For the listing that follows, give again exactly the lines from the one with "Ihnen zugrunde liegt" to the one with "Somit ergeben sich", including both.
____
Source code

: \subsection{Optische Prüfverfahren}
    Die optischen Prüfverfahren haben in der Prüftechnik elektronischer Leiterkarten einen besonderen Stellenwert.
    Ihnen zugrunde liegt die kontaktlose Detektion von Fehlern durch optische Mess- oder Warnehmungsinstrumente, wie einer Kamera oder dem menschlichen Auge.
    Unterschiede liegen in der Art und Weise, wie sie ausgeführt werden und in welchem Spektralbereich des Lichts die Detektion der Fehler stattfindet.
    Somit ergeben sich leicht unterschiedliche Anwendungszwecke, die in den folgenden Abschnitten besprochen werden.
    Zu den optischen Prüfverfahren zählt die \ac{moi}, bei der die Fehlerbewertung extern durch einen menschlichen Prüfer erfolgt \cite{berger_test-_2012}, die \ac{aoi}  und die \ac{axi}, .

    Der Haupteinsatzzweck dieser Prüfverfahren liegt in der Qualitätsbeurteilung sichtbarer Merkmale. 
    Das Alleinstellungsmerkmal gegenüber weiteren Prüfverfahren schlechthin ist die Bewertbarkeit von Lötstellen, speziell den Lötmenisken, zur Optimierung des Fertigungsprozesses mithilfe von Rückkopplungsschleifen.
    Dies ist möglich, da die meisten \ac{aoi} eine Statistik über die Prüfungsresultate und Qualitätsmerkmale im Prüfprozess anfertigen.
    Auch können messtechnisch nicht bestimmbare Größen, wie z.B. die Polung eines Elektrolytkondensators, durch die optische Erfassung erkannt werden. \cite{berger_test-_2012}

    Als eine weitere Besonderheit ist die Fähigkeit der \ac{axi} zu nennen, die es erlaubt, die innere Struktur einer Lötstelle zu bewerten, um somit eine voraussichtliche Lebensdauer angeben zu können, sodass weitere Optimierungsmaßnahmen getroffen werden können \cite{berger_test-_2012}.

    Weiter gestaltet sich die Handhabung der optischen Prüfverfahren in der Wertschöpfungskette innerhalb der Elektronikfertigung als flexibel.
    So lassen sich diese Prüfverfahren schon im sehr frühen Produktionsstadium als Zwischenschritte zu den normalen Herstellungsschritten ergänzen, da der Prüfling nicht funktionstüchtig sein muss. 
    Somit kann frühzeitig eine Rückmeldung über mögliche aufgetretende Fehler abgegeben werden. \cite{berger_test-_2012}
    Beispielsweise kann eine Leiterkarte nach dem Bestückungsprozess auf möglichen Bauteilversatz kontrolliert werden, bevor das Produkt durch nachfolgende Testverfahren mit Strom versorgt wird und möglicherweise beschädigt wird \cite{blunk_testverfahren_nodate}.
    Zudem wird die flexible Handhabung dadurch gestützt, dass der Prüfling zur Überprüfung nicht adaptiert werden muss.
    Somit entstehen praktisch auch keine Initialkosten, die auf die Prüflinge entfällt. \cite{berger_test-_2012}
____
● SOLVED PROBLEM:
    Ihnen zugrunde liegt die kontaktlose Detektion von Fehlern durch optische Mess- oder Warnehmungsinstrumente, wie einer Kamera oder dem menschlichen Auge.
    Unterschiede liegen in der Art und Weise, wie sie ausgeführt werden und in welchem Spektralbereich des Lichts die Detektion der Fehler stattfindet.
    Somit ergeben sich leicht unterschiedliche Anwendungszwecke, die in den folgenden Abschnitten besprochen werden.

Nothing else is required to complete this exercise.